Sulphate doses of 1000 to 2000 mg (14 to 29 mg/kg bw) have a cathartic effect on humans, resulting in purgation of the alimentary canal.Footnote 8 Water containing magnesium sulphate at a concentration of 1000 mg/L acts as a purgative in normal humans, but concentrations below this are apparently physiologically harmless to the general population.Footnote 8 Footnote 50 It is reported that humans can adapt to higher concentrations with time.Footnote 51 Dehydration has also been reported as a common side effect following the ingestion of large amounts of magnesium or sodium sulphate.Footnote 52

In short-term (28-day) studies, weanling pigs drinking water containing sulphates at 3000 mg/L experienced no adverse effects other than diarrhoea.Footnote 53Cattle can tolerate concentrations of sodium sulphate in their drinking water up to 2610 ppm (corresponding to 527 mg/kg bw per day) for periods up to 90 days with no signs of toxicity except for changes in methaemo-globin and sulphaemoglobin levels.Footnote 54 However, 69 of 200 yearling calves, 22 of which subsequently died, developed polioencephalomalacia following ingestion of a protein supplement containing 1.5% organic sulphate and drinking water containing 1814 ppm sulphate.Footnote 55

Other Considerations

The taste threshold concentrations for the most prevalent sulphate salts are 250 to 500 mg/L (median 350 mg/L) for sodium sulphate, 250 to 900 mg/L (median 525 mg/L) for calcium sulphate and 400 to 600 mg/L (median 525 mg/L) for magnesium sulphate.Footnote 35 Concentrations of sulphate salts at which 50% of panel members considered the water to have an "offensive taste" were approximately 1000 and 850 mg/L for calcium and magnesium sulphate, respectively.Footnote 56

Sulphates can interfere with disinfection efficiency by scavenging residual chlorine in the distribution system.Footnote 57 The presence of sulphate salts in drinking water could increase corrosion of mild steel in the delivery system.Footnote 58 Sulphate-reducing bacteria may be involved in the tuberculation of metal pipes.
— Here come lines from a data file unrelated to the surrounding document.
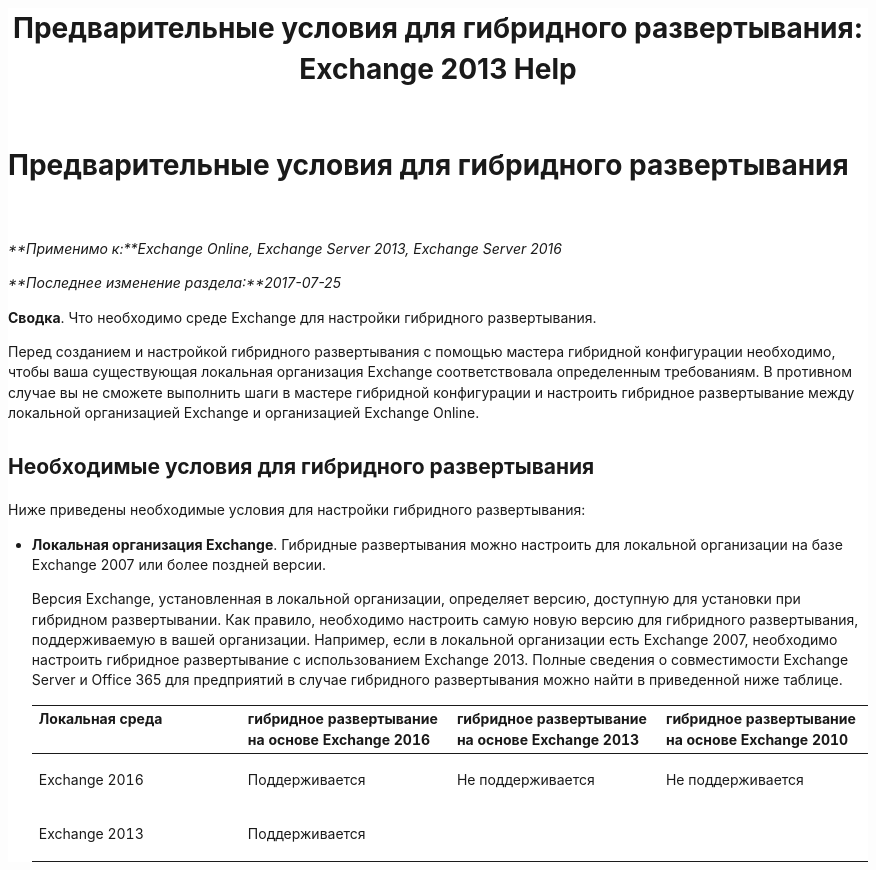 ﻿---
title: 'Предварительные условия для гибридного развертывания: Exchange 2013 Help'
TOCTitle: Предварительные условия для гибридного развертывания
ms:assetid: e7454db0-fed4-4662-8890-9501126b1ba2
ms:mtpsurl: https://technet.microsoft.com/ru-ru/library/Hh534377(v=EXCHG.150)
ms:contentKeyID: 50489601
ms.date: 02/22/2018
mtps_version: v=EXCHG.150
ms.translationtype: HT
---

# Предварительные условия для гибридного развертывания

 

_**Применимо к:**Exchange Online, Exchange Server 2013, Exchange Server 2016_

_**Последнее изменение раздела:**2017-07-25_

**Сводка**. Что необходимо среде Exchange для настройки гибридного развертывания.

Перед созданием и настройкой гибридного развертывания с помощью мастера гибридной конфигурации необходимо, чтобы ваша существующая локальная организация Exchange соответствовала определенным требованиям. В противном случае вы не сможете выполнить шаги в мастере гибридной конфигурации и настроить гибридное развертывание между локальной организацией Exchange и организацией Exchange Online.

## Необходимые условия для гибридного развертывания

Ниже приведены необходимые условия для настройки гибридного развертывания:

  - **Локальная организация Exchange**. Гибридные развертывания можно настроить для локальной организации на базе Exchange 2007 или более поздней версии.
    
    Версия Exchange, установленная в локальной организации, определяет версию, доступную для установки при гибридном развертывании. Как правило, необходимо настроить самую новую версию для гибридного развертывания, поддерживаемую в вашей организации. Например, если в локальной организации есть Exchange 2007, необходимо настроить гибридное развертывание с использованием Exchange 2013. Полные сведения о совместимости Exchange Server и Office 365 для предприятий в случае гибридного развертывания можно найти в приведенной ниже таблице.
    
    
    <table>
    <colgroup>
    <col style="width: 25%" />
    <col style="width: 25%" />
    <col style="width: 25%" />
    <col style="width: 25%" />
    </colgroup>
    <thead>
    <tr class="header">
    <th>Локальная среда</th>
    <th>гибридное развертывание на основе Exchange 2016</th>
    <th>гибридное развертывание на основе Exchange 2013</th>
    <th>гибридное развертывание на основе Exchange 2010</th>
    </tr>
    </thead>
    <tbody>
    <tr class="odd">
    <td><p>Exchange 2016</p></td>
    <td><p>Поддерживается</p></td>
    <td><p>Не поддерживается</p></td>
    <td><p>Не поддерживается</p></td>
    </tr>
    <tr class="even">
    <td><p>Exchange 2013</p></td>
    <td><p>Поддерживается</p></td>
The hydrogen sulphide produced by these bacteria may lower the aesthetic quality of the water by imparting an unpleasant taste and odour and may increase corrosion in both metal and concrete pipes.Footnote 59 Footnote 60

Rationale

  1. The major physiological effects resulting from the ingestion of large quantities of sulphate are catharsis and gastrointestinal irritation. Water containing magnesium sulphate at levels above 1000 mg/L acts as a purgative in adults. Lower concentrations may affect bottle-fed infants and adults who have just been introduced to the water.
  2. The presence of sulphate in drinking water can also result in a noticeable taste. Taste threshold concentrations for various sulphate salts appear to be at or above 500 mg/L for the general population, although sensitive individuals may find the taste objectionable at lower sulphate concentrations.
  3.  The aesthetic objective for sulphate is therefore ≤500 mg/L. Because of the possibility of adverse physiological effects at higher concentrations, it is also recommended that health authorities be notified of sources of drinking water that contain sulphate concentrations in excess of 500 mg/L.